Cameran Lougy Mason ’84, vice president of resources and public affairs at the College, thinks of the newly launched comprehensive campaign—Wellesley’s Campaign to Advance the Wellesley Effect—on a personal level. “I think of the Wellesley Effect in terms of the amazing way it shapes you in the classroom, and the transformation you see in students from the time they arrive until the time they graduate. There’s just something in the water at Wellesley that has this transforming effect,” she says.
But she also thinks of the Wellesley Effect on the macro level. “There’s also the effect of Wellesley in the world, and the great things that are alums are doing,” she explains. “The reason I like the theme so much is that every alum who hears it reacts to it in her own way.”
The campaign is divided into four broad institutional goals: intellectual community, affordability and access, a sense of place, and 21st century impact. “The four areas span a wide range of interests. There’s really something for everybody, and they are all critical priorities,” Mason says.
Intellectual community includes recruiting and retaining faculty, funding faculty research and new initiatives, and increasing student research opportunities. “For a lot of alums, it’s that one relationship with a special faculty member that is a very meaningful aspect when they think back on Wellesley,” Mason says. “I think Wellesley’s faculty now are doing such interesting inter- disciplinary teaching and team teaching. [For example,] the growth of neuroscience and computer science, and the fact that 60 percent of Wellesley students take a computer-science course. Given the field, it’s amazing.”
Affordability and access is about increasing the endowed funding of Wellesley’s financial aid program and extending admission outreach. “Need-blind admission … is a core value of Wellesley. I think the alumnae cherish that, and particularly with the national debate about affordability, the fact that Wellesley’s financial-aid policies are such that students graduate with such little debt is huge. It allows Wellesley women to go out and change the world, because they’re not pushed into a certain line of work to repay debt,” Mason says.
A sense of place—which includes many of the campus renewal projects such as the Pendleton West renovation and expansion—is devoted to reimagining and renovating Wellesley’s academic spaces, dormitories, and athletic facilities. “We’re seeing interest in supporting renovations of academic buildings that support curriculum and pedagogy,” says Mason. “It’s not just, OK, we’re going to upgrade Pendleton West. It’s really, Let’s step back and rethink, how is studio art going to be taught in 20 years? Where’s the field going? Let’s create spaces that let us teach what our students need to be learning.”
The 21st century impact goal is about increasing funded support of teaching innovation, supporting state-of-the-art campus technologies, and developing programming to equip students with the skills they need to succeed at any career.
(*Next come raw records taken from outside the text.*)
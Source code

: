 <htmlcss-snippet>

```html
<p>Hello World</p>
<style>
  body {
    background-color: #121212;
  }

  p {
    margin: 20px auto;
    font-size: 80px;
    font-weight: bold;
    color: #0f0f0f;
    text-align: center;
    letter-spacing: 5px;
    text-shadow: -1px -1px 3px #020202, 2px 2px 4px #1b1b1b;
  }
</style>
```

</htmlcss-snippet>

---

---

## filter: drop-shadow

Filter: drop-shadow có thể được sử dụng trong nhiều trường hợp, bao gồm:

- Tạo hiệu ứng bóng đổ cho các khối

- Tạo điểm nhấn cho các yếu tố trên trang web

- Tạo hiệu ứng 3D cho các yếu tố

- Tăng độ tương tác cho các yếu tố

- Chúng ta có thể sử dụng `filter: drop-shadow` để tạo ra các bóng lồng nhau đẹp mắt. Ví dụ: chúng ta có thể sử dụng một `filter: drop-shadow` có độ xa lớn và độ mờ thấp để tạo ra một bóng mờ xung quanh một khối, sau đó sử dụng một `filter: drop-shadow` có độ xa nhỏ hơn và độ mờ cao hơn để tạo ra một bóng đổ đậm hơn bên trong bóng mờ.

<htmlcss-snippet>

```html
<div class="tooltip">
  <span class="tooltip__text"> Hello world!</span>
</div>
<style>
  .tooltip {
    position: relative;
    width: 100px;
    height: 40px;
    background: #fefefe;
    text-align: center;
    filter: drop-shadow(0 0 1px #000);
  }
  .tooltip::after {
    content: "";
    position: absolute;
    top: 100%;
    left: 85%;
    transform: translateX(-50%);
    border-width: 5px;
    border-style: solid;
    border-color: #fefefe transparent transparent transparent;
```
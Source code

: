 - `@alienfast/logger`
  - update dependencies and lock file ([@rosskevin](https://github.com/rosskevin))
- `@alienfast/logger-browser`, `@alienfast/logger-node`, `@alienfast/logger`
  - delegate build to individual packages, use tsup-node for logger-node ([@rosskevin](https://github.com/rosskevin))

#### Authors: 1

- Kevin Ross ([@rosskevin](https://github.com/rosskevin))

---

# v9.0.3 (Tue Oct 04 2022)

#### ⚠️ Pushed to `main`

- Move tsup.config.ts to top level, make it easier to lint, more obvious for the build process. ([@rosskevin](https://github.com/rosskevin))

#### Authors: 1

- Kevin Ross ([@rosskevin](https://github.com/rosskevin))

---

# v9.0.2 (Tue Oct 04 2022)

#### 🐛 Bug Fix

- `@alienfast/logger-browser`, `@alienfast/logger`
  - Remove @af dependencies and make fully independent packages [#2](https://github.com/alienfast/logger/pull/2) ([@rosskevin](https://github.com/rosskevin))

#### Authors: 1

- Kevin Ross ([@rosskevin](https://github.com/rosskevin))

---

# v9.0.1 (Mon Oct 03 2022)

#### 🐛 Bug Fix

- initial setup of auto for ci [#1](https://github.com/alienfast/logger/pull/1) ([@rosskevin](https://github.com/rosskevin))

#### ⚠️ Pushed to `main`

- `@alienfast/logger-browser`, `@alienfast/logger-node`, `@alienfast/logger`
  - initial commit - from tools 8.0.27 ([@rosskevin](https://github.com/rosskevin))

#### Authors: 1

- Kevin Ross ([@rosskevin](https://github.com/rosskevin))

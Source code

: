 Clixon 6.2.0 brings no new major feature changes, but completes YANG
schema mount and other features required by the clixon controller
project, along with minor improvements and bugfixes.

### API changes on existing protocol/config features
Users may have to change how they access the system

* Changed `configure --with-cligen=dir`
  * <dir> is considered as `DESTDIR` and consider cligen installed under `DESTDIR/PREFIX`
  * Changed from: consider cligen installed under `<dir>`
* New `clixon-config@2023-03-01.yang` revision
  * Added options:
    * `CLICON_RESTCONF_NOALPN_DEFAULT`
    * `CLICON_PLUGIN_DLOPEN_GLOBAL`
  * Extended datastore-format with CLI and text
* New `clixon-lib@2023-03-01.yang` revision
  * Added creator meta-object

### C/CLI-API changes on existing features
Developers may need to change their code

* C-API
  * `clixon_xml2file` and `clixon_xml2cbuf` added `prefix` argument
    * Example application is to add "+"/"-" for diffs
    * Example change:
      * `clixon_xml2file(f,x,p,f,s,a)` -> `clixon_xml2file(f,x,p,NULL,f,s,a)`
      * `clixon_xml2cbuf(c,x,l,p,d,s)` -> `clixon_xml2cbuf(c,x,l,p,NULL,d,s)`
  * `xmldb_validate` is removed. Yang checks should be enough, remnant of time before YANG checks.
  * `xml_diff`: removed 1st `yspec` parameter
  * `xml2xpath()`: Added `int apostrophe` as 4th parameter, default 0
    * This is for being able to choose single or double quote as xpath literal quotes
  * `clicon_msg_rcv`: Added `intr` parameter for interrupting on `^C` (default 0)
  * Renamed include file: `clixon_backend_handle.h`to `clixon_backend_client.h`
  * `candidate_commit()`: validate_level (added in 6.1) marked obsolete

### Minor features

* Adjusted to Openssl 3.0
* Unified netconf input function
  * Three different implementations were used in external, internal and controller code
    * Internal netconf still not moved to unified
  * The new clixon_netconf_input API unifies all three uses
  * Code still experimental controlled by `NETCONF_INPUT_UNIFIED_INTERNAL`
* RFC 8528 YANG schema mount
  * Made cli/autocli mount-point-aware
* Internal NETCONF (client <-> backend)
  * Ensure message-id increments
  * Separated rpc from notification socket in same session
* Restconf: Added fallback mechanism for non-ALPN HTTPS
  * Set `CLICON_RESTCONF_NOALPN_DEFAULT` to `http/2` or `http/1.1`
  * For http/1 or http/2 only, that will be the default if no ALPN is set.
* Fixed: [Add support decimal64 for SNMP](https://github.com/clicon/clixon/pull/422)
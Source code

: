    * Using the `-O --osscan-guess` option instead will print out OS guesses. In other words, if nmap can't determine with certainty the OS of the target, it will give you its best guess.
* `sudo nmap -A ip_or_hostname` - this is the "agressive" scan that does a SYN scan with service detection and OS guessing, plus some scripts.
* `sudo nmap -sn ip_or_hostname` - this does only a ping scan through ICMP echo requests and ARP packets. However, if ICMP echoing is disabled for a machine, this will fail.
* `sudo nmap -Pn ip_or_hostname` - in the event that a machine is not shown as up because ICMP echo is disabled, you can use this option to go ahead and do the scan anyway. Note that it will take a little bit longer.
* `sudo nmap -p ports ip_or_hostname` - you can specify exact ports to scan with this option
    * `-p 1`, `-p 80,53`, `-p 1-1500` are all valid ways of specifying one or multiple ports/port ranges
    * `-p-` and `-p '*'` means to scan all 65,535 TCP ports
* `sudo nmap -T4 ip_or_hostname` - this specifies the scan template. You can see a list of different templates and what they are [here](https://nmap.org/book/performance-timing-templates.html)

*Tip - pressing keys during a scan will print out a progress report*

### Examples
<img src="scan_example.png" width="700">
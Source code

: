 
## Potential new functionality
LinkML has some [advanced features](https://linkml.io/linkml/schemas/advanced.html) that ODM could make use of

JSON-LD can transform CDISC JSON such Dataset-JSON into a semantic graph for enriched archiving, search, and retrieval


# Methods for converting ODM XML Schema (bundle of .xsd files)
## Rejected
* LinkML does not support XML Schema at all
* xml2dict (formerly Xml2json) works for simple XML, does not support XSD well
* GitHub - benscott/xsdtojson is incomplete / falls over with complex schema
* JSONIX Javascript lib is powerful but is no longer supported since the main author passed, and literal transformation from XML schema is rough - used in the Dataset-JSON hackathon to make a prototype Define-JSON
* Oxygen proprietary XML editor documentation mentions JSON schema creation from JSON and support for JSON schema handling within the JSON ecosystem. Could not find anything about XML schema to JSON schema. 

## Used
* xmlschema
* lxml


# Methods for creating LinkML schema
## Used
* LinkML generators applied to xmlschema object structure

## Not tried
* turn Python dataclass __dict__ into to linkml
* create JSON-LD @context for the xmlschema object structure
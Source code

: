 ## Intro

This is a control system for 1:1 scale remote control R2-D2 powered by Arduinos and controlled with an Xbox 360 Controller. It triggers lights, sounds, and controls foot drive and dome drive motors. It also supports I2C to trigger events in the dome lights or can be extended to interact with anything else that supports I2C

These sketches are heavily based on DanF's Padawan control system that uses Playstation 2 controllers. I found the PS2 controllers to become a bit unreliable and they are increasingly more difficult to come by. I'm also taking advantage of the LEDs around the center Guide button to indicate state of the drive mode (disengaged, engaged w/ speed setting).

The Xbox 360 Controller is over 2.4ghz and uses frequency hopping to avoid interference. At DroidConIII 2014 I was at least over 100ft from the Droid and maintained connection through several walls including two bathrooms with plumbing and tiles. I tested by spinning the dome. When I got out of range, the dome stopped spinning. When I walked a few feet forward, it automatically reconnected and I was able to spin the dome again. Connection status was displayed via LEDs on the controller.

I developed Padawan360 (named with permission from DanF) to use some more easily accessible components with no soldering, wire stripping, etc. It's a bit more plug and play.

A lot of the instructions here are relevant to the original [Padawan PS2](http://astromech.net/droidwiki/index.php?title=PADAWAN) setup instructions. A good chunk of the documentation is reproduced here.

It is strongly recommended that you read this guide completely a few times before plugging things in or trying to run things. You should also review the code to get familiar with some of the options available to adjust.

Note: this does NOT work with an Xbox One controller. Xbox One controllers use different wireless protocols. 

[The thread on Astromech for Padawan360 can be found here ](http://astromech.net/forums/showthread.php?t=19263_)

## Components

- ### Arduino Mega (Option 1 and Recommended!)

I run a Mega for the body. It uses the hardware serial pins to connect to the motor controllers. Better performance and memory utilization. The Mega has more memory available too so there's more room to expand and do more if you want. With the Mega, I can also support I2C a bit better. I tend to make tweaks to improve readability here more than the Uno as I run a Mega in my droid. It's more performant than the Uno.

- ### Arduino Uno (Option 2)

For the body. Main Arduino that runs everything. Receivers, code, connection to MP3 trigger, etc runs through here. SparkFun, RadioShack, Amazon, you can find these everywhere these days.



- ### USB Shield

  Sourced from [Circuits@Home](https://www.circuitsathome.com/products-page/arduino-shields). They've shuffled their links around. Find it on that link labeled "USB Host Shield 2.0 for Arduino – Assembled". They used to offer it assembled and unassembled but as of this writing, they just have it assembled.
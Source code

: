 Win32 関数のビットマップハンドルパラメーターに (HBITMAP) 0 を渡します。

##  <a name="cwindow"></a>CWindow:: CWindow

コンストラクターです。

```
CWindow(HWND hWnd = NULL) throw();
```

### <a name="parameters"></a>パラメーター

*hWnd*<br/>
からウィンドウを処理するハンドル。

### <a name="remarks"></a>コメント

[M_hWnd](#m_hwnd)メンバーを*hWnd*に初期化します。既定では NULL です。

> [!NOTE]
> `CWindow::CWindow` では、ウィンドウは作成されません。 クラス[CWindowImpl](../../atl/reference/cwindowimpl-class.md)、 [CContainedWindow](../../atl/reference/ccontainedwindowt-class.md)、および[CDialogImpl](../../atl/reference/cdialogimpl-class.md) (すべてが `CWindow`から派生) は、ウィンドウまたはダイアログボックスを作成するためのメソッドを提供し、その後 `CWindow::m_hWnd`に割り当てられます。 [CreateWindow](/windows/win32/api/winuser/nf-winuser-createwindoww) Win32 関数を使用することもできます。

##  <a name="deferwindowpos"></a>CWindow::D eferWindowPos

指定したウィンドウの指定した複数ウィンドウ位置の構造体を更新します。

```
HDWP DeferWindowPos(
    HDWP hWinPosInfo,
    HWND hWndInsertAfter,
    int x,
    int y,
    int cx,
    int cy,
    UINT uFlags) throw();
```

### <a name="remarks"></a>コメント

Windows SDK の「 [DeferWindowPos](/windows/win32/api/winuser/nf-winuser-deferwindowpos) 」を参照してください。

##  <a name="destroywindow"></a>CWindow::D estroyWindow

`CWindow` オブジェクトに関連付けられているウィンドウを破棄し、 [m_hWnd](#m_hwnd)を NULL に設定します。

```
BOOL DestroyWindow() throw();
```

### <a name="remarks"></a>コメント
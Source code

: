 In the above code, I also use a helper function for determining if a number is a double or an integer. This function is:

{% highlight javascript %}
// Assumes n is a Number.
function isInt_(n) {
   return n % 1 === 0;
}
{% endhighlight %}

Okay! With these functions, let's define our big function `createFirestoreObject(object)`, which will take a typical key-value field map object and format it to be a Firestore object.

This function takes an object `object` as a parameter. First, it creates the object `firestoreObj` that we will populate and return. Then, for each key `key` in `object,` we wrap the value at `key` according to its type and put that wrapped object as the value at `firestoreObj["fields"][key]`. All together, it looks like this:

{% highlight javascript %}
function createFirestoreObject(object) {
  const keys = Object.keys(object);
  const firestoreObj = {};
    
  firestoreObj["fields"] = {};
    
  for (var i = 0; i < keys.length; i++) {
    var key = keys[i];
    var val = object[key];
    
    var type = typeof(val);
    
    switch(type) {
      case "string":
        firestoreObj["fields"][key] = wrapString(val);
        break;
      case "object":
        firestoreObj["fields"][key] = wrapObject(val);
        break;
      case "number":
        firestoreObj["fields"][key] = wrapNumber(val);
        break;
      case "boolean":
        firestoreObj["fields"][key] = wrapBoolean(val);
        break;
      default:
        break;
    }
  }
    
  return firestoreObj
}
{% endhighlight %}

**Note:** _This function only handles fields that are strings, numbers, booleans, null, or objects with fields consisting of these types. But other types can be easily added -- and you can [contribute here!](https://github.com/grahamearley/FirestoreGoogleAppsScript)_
This last priority, which is known as the College to Career initiative (C2C), is emerging as one of the most important fund-raising goals in this area. “That’s something that I’m really excited about, because it really feels like it’s a priority that emerged from the feedback and input of alums,” says Mason.
Mason wants the campaign to be as inclusive as possible. “I want alumnae to feel like everybody is a part of this campaign. … Everybody has experienced the Wellesley Effect and reinforces and amplifies the Wellesley Effect,” she says. “It drives me crazy—crazy—that other colleges have higher participation rates than we do. Because when you talk to alums, most of them love Wellesley. And so I really hope that at the end of this campaign, that love and appreciation is made evident by participation in the campaign by alums across the ages.”